Task directions:
Locate, in the data below, the line that contains "comparison with this" and the line that contains "simulated roll signal"; reproduce exactly those two lines and every line between them, nothing more.

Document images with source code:

===

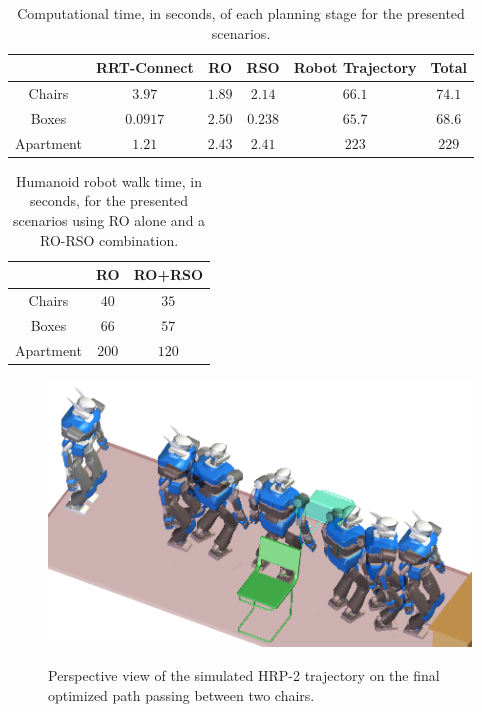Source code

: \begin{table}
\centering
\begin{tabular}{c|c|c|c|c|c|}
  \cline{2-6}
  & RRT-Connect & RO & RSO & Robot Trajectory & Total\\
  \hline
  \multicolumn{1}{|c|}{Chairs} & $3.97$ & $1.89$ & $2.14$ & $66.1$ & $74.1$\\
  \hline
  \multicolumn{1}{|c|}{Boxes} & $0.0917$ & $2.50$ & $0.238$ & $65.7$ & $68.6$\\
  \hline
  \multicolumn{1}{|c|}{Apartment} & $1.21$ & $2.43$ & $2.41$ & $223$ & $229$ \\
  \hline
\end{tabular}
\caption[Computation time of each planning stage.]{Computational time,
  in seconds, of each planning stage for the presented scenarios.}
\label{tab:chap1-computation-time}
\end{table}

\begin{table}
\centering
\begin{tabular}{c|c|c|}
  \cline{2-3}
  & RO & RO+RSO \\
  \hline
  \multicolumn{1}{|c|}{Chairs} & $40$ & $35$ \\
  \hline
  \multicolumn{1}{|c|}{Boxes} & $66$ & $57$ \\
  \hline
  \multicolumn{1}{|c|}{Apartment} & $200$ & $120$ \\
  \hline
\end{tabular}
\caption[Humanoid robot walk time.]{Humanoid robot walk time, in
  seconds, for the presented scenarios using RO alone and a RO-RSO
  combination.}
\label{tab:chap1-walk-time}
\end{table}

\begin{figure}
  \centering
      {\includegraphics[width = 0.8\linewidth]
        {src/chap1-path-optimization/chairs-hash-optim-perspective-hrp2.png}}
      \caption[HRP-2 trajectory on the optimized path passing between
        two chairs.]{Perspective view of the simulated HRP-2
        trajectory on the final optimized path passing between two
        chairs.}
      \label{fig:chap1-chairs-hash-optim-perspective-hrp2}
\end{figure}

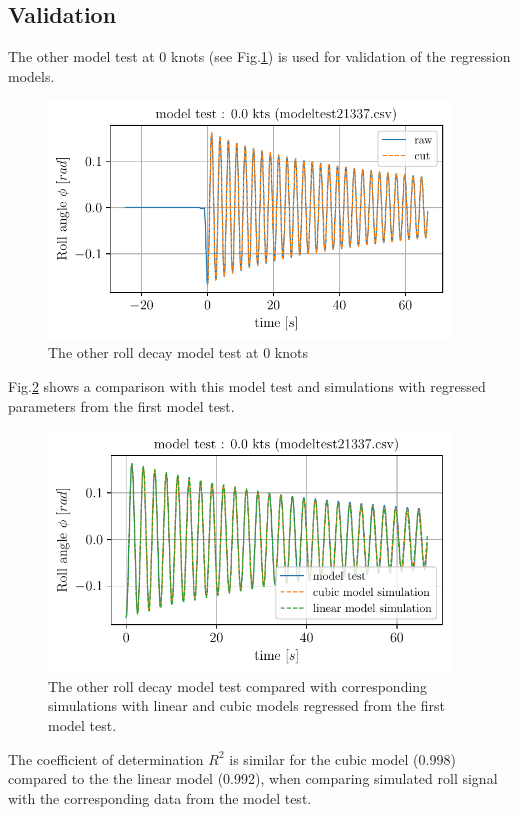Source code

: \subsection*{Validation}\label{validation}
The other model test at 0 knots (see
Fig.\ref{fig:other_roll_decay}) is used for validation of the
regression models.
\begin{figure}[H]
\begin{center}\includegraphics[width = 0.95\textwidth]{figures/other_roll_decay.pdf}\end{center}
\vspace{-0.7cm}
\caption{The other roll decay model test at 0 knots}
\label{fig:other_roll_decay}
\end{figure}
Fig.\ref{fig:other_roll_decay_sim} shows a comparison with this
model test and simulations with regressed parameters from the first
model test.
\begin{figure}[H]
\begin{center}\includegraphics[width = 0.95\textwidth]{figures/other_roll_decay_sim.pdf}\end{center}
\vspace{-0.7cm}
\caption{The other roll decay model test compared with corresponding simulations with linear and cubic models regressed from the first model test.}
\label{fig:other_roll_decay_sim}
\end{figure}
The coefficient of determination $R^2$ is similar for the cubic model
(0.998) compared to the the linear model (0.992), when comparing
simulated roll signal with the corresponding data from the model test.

===

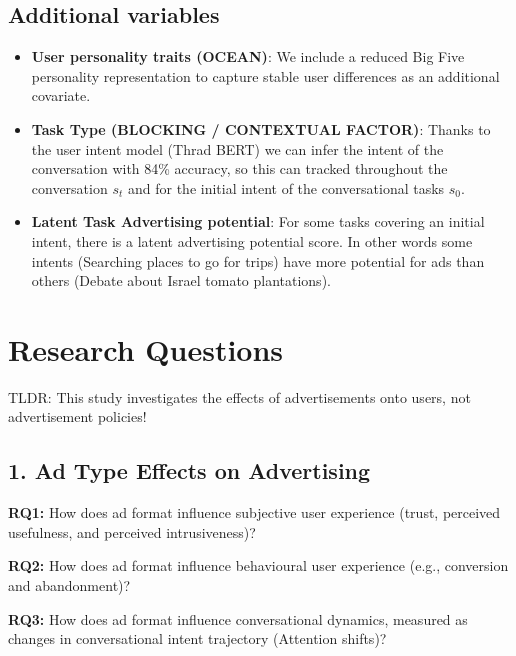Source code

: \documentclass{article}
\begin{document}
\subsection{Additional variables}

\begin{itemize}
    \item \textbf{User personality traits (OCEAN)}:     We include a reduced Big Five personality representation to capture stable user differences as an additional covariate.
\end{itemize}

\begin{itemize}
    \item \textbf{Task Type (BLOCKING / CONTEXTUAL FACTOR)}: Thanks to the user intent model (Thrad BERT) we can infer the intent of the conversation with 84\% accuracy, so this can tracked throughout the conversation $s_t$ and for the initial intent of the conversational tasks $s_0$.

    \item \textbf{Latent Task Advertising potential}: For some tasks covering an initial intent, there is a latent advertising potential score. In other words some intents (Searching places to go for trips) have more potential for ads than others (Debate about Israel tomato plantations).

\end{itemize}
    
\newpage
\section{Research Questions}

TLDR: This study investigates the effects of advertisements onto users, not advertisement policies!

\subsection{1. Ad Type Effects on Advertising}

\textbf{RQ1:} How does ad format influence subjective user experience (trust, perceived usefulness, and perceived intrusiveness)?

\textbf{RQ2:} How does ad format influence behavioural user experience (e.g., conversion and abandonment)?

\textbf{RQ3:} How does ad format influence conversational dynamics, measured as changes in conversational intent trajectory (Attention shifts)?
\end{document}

===

Answer for the task:
Fig.\ref{fig:other_roll_decay_sim} shows a comparison with this
model test and simulations with regressed parameters from the first
model test.
\begin{figure}[H]
\begin{center}\includegraphics[width = 0.95\textwidth]{figures/other_roll_decay_sim.pdf}\end{center}
\vspace{-0.7cm}
\caption{The other roll decay model test compared with corresponding simulations with linear and cubic models regressed from the first model test.}
\label{fig:other_roll_decay_sim}
\end{figure}
The coefficient of determination $R^2$ is similar for the cubic model
(0.998) compared to the the linear model (0.992), when comparing
simulated roll signal with the corresponding data from the model test.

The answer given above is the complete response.